In 2016, the three insurers that sell plans on the exchange in Montana proposed rate increases of from 20 percent to 62 percent on average. Blue Cross and Blue Shield of Montana pitched increases from 40 to 108 percent, depending in the plan. About 85 percent of Montanans get a premium tax credit that offsets rate increases.
At the time, Blue Cross said the increase was needed because claims and health care costs have been higher than expected. The company collected $174.7 million in premiums for individual plans and paid out $220.6 million in claims in 2015 for a loss ratio of 126.3 percent, according to a rate change request summary.
This year Blue Cross proposed an average of 23.1 percent rate increase, while the Montana Health Co-Op proposed a 4 percent increase and PacificSource proposed for a 7.4 percent increase.
At the start of July during a health care forum in Helena, the CEO of one of Montana's largest hospitals said Republicans are are injecting instability into federal insurance marketplaces by suggesting lowering subsidies for people who buy coverage, calling the move a “slick trick” to ensure the failure of the exchanges.
“All you have to do is threaten to defund the subsidies,” Benefis CEO John Goodnow said at a panel in Helena organized by the Montana Nurses Association to discuss the bill.
During a town hall conducted by phone last month, Daines told callers that in 2014 more than 30,000 Montanans were penalized by the IRS for not having health care. Daines said Montanans paid more than $7.8 million.
"Here's the shocking part of that data: 40 percent of those Montanans make incomes of less than $25,000 a year. This is a poverty tax put into place by Obamacare that needs to be replaced."
Critics of the data on fines, which was shared by several Republican senators in the past weeks, say that Medicaid expansion would have provided coverage to some of those who were fined and more updated data would show a decrease in fines.
The Montana Nurses Association criticized Daines' support of a repeal without a replacement and released the following statement Tuesday:
"Sen. Steve Daines made a conscious decision to leave Montana citizens behind. ... Proposing to repeal the law in any form without having an alternative health care plan to replace would destabilize our health care system and jeopardize lives across our state."
During the dinner with Trump, Daines said he and the six other senators had an hour-and-a-half discussion "across a wide range of topics."
The senator said he brought up the filibusterer rule in the Senate, something the president tweeted about Tuesday morning, saying: "The Senate must go to a 51 vote majority instead of current 60 votes.

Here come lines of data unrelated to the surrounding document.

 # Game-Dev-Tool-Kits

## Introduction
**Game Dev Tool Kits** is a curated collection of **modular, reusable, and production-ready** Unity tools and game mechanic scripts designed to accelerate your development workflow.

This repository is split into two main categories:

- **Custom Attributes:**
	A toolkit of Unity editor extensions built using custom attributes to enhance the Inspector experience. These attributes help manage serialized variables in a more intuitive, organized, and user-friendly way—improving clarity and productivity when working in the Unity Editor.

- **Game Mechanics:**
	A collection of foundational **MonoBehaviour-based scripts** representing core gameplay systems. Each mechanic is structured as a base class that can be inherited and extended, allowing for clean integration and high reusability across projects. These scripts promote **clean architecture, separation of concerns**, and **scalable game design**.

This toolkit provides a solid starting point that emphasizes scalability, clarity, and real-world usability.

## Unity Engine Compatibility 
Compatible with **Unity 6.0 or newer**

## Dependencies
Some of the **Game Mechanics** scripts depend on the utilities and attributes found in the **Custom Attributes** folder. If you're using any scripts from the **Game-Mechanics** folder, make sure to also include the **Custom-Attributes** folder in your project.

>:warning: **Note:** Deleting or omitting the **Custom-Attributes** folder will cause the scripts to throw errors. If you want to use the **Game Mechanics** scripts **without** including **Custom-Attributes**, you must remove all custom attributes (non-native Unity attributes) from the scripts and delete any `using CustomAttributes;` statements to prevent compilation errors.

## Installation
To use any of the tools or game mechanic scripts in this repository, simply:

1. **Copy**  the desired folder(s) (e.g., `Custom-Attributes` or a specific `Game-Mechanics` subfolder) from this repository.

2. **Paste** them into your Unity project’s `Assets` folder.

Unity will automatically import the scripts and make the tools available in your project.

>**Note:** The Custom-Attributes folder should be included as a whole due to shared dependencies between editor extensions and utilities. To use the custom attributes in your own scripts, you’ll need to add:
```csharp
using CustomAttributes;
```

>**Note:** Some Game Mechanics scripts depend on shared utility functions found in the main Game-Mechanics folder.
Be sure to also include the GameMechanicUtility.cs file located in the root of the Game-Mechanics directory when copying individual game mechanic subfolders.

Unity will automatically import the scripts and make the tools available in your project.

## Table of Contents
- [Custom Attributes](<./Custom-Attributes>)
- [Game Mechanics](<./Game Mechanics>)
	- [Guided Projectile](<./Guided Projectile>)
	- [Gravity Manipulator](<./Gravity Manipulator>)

Even parts of full Repeal need 60. 8 Dems control Senate. Crazy!"
The Senate must go to a 51 vote majority instead of current 60 votes. Even parts of full Repeal need 60. 8 Dems control Senate. Crazy!
— Donald J. Trump (@realDonaldTrump) July 18, 2017
On Tuesday morning, Daines called the Senate rules "archaic."
"These are archaic rules from the past that are creating, are going to create barriers for the Senate to act on behalf of the American people. It is time to blow up the filibuster. ... I was pleased to see the president tweet that out."
Daines also said Trump focused on increasing the pace at which Congress works.
"I think one of my other takeaways from dinner last night was President Trump wants to move at the speed of business, not at the speed of government. He wants to see results. ... Congress has to have the ability to walk and chew gum. We can do more than work on just one thing. We need to work on tax reform, we need to work on infrastructure, we need to work on sanctions against North Korea. There are a number of threats facing our nation, and we need to work on more than one thing."